= TASK INSTRUCTIONS =
Reproduce each record exactly, but exclude every picture.

= DATA =
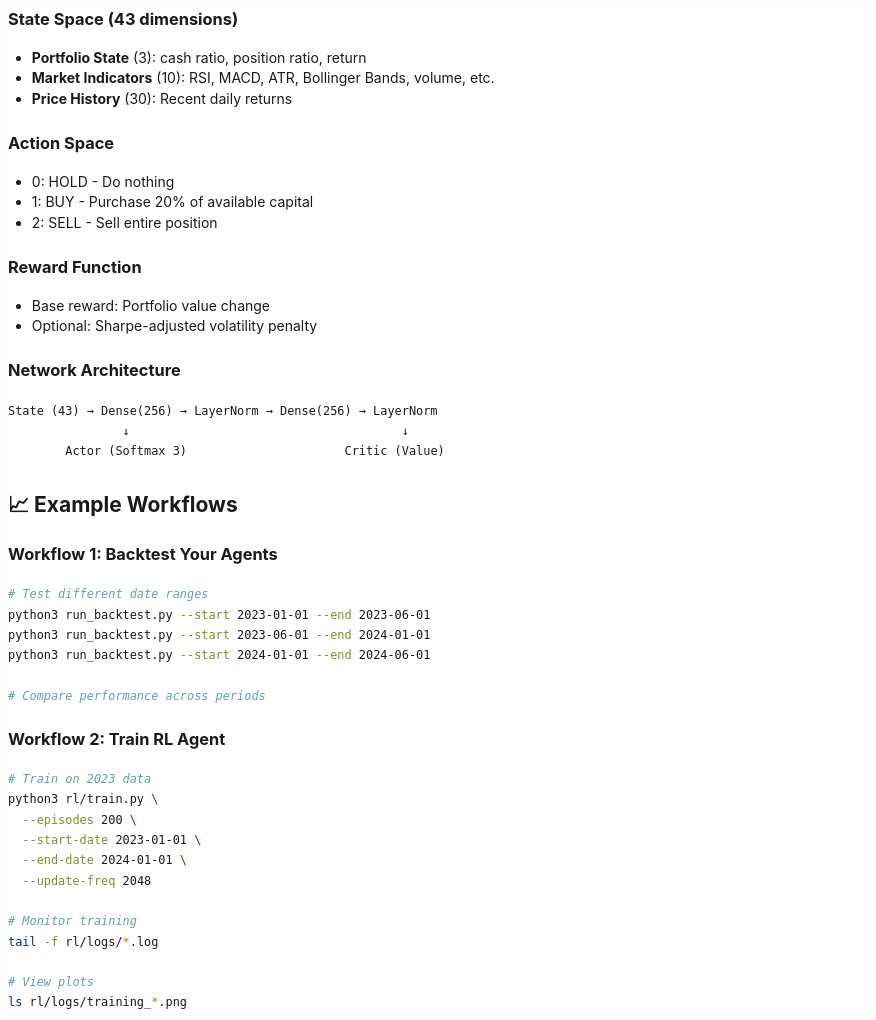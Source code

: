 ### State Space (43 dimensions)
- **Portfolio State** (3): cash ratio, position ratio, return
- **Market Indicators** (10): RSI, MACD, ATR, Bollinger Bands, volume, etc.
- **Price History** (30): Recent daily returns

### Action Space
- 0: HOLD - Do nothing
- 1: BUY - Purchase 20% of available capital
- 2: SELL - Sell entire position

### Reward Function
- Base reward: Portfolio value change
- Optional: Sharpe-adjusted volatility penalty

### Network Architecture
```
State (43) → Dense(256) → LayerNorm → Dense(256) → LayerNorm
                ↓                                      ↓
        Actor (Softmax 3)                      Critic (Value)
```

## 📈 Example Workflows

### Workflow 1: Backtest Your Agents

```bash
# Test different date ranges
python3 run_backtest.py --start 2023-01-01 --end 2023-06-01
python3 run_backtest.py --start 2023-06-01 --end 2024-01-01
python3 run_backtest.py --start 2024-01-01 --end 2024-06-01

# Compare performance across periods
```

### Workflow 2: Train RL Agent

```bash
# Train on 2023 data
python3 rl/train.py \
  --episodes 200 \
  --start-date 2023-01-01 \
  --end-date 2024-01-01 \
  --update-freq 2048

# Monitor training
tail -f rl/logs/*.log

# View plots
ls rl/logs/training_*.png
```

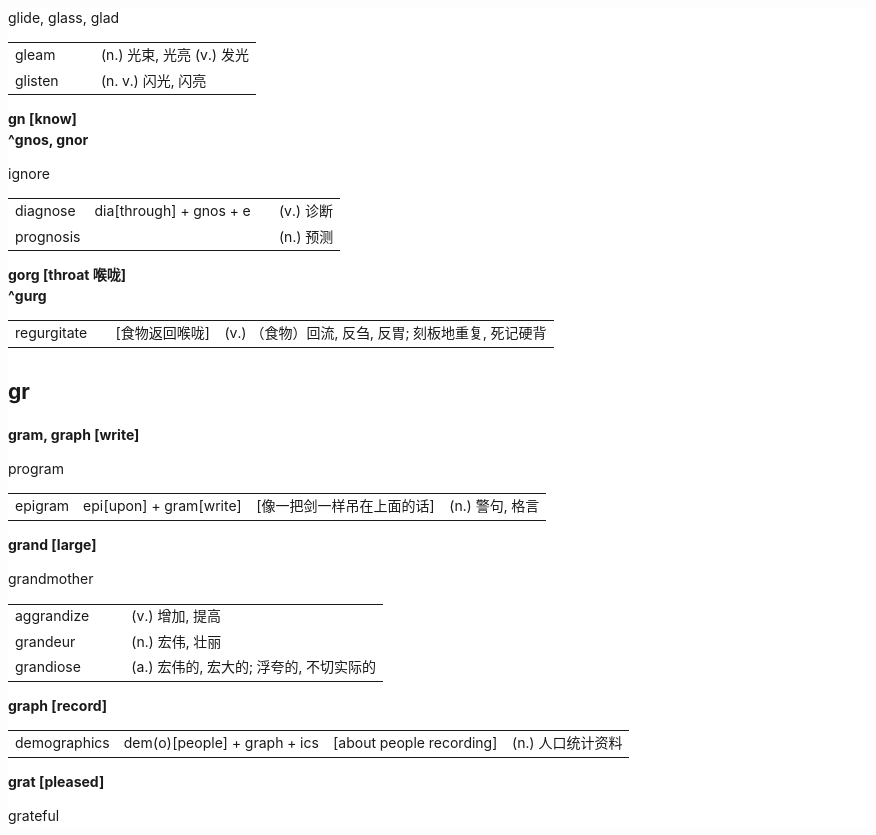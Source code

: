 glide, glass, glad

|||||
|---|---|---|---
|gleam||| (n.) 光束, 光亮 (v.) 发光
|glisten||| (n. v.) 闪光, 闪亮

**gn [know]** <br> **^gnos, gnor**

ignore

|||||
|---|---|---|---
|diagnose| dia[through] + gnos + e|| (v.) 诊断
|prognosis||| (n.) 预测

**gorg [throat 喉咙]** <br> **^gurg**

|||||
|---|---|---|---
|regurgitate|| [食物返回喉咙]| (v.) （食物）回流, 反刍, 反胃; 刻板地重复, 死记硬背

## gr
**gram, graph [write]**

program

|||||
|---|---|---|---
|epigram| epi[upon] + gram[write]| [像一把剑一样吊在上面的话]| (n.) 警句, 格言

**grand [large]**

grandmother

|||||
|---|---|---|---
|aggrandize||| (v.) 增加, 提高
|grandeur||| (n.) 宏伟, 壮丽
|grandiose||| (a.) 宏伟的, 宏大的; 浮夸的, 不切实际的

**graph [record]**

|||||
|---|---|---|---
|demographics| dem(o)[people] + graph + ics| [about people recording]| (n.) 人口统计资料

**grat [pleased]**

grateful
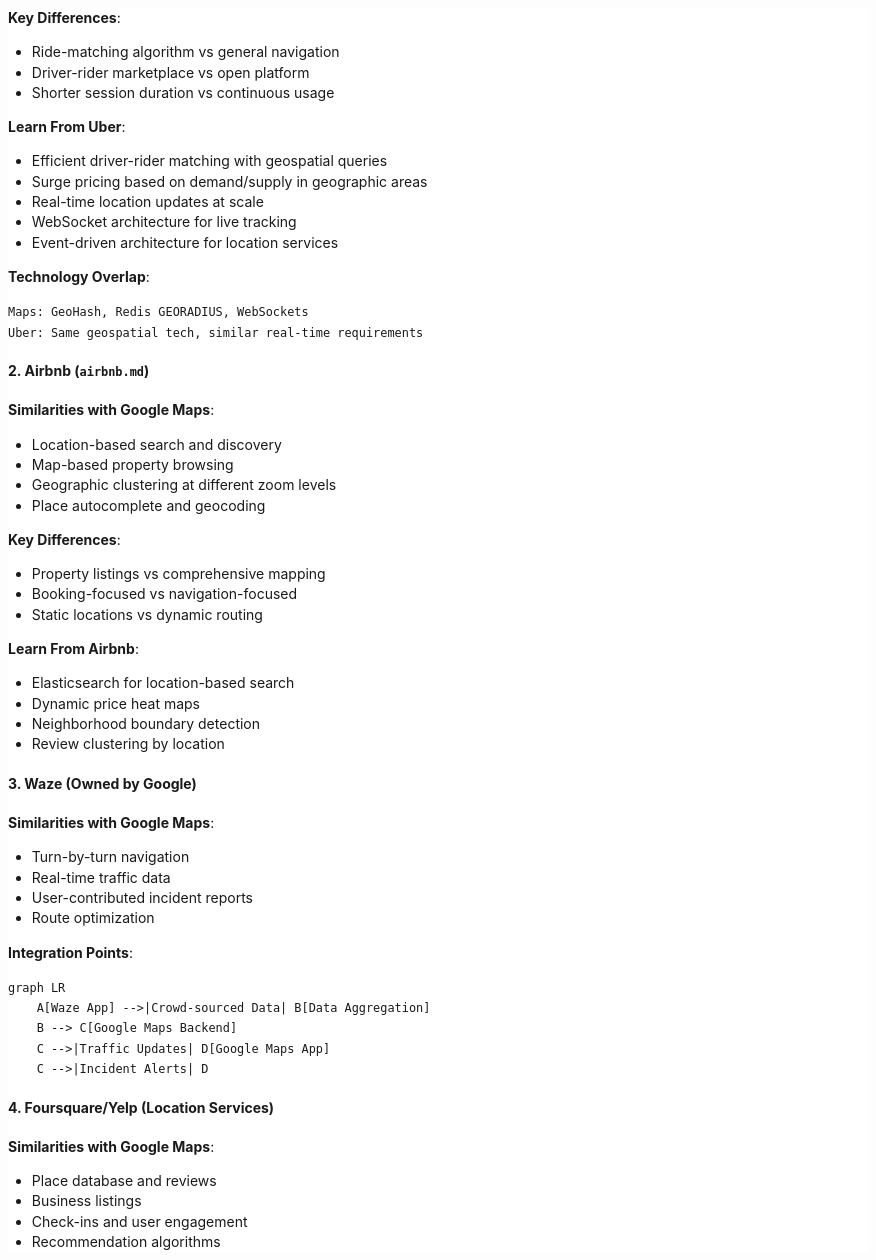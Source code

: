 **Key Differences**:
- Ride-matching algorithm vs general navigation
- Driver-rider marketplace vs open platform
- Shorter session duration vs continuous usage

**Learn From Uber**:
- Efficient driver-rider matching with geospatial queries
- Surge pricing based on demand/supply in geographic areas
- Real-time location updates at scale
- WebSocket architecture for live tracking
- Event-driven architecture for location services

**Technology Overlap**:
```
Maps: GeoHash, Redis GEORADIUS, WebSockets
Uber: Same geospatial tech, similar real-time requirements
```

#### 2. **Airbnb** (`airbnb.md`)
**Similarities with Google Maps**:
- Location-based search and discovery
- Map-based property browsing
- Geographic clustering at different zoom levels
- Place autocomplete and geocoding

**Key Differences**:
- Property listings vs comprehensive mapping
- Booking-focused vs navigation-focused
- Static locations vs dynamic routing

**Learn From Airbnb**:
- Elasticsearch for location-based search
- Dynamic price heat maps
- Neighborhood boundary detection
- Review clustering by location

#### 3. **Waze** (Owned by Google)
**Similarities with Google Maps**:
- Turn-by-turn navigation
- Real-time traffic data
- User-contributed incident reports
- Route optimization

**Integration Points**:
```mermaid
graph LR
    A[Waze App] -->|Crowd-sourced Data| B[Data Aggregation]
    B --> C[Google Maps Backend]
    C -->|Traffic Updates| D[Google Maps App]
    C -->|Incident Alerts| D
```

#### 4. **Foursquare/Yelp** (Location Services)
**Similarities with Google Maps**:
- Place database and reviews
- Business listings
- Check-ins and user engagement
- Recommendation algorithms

= EXERCISE SOLUTION =
Source code

: ### State Space (43 dimensions)
- **Portfolio State** (3): cash ratio, position ratio, return
- **Market Indicators** (10): RSI, MACD, ATR, Bollinger Bands, volume, etc.
- **Price History** (30): Recent daily returns

### Action Space
- 0: HOLD - Do nothing
- 1: BUY - Purchase 20% of available capital
- 2: SELL - Sell entire position

### Reward Function
- Base reward: Portfolio value change
- Optional: Sharpe-adjusted volatility penalty

### Network Architecture
```
State (43) → Dense(256) → LayerNorm → Dense(256) → LayerNorm
                ↓                                      ↓
        Actor (Softmax 3)                      Critic (Value)
```

## 📈 Example Workflows

### Workflow 1: Backtest Your Agents

```bash
# Test different date ranges
python3 run_backtest.py --start 2023-01-01 --end 2023-06-01
python3 run_backtest.py --start 2023-06-01 --end 2024-01-01
python3 run_backtest.py --start 2024-01-01 --end 2024-06-01

# Compare performance across periods
```

### Workflow 2: Train RL Agent

```bash
# Train on 2023 data
python3 rl/train.py \
  --episodes 200 \
  --start-date 2023-01-01 \
  --end-date 2024-01-01 \
  --update-freq 2048

# Monitor training
tail -f rl/logs/*.log

# View plots
ls rl/logs/training_*.png
```

Source code

: glide, glass, glad

|||||
|---|---|---|---
|gleam||| (n.) 光束, 光亮 (v.) 发光
|glisten||| (n. v.) 闪光, 闪亮

**gn [know]** <br> **^gnos, gnor**

ignore

|||||
|---|---|---|---
|diagnose| dia[through] + gnos + e|| (v.) 诊断
|prognosis||| (n.) 预测

**gorg [throat 喉咙]** <br> **^gurg**

|||||
|---|---|---|---
|regurgitate|| [食物返回喉咙]| (v.) （食物）回流, 反刍, 反胃; 刻板地重复, 死记硬背

## gr
**gram, graph [write]**

program

|||||
|---|---|---|---
|epigram| epi[upon] + gram[write]| [像一把剑一样吊在上面的话]| (n.) 警句, 格言

**grand [large]**

grandmother

|||||
|---|---|---|---
|aggrandize||| (v.) 增加, 提高
|grandeur||| (n.) 宏伟, 壮丽
|grandiose||| (a.) 宏伟的, 宏大的; 浮夸的, 不切实际的

**graph [record]**

|||||
|---|---|---|---
|demographics| dem(o)[people] + graph + ics| [about people recording]| (n.) 人口统计资料

**grat [pleased]**

grateful
Source code

: **Key Differences**:
- Ride-matching algorithm vs general navigation
- Driver-rider marketplace vs open platform
- Shorter session duration vs continuous usage

**Learn From Uber**:
- Efficient driver-rider matching with geospatial queries
- Surge pricing based on demand/supply in geographic areas
- Real-time location updates at scale
- WebSocket architecture for live tracking
- Event-driven architecture for location services

**Technology Overlap**:
```
Maps: GeoHash, Redis GEORADIUS, WebSockets
Uber: Same geospatial tech, similar real-time requirements
```

#### 2. **Airbnb** (`airbnb.md`)
**Similarities with Google Maps**:
- Location-based search and discovery
- Map-based property browsing
- Geographic clustering at different zoom levels
- Place autocomplete and geocoding

**Key Differences**:
- Property listings vs comprehensive mapping
- Booking-focused vs navigation-focused
- Static locations vs dynamic routing

**Learn From Airbnb**:
- Elasticsearch for location-based search
- Dynamic price heat maps
- Neighborhood boundary detection
- Review clustering by location

#### 3. **Waze** (Owned by Google)
**Similarities with Google Maps**:
- Turn-by-turn navigation
- Real-time traffic data
- User-contributed incident reports
- Route optimization

**Integration Points**:
```mermaid
graph LR
    A[Waze App] -->|Crowd-sourced Data| B[Data Aggregation]
    B --> C[Google Maps Backend]
    C -->|Traffic Updates| D[Google Maps App]
    C -->|Incident Alerts| D
```

#### 4. **Foursquare/Yelp** (Location Services)
**Similarities with Google Maps**:
- Place database and reviews
- Business listings
- Check-ins and user engagement
- Recommendation algorithms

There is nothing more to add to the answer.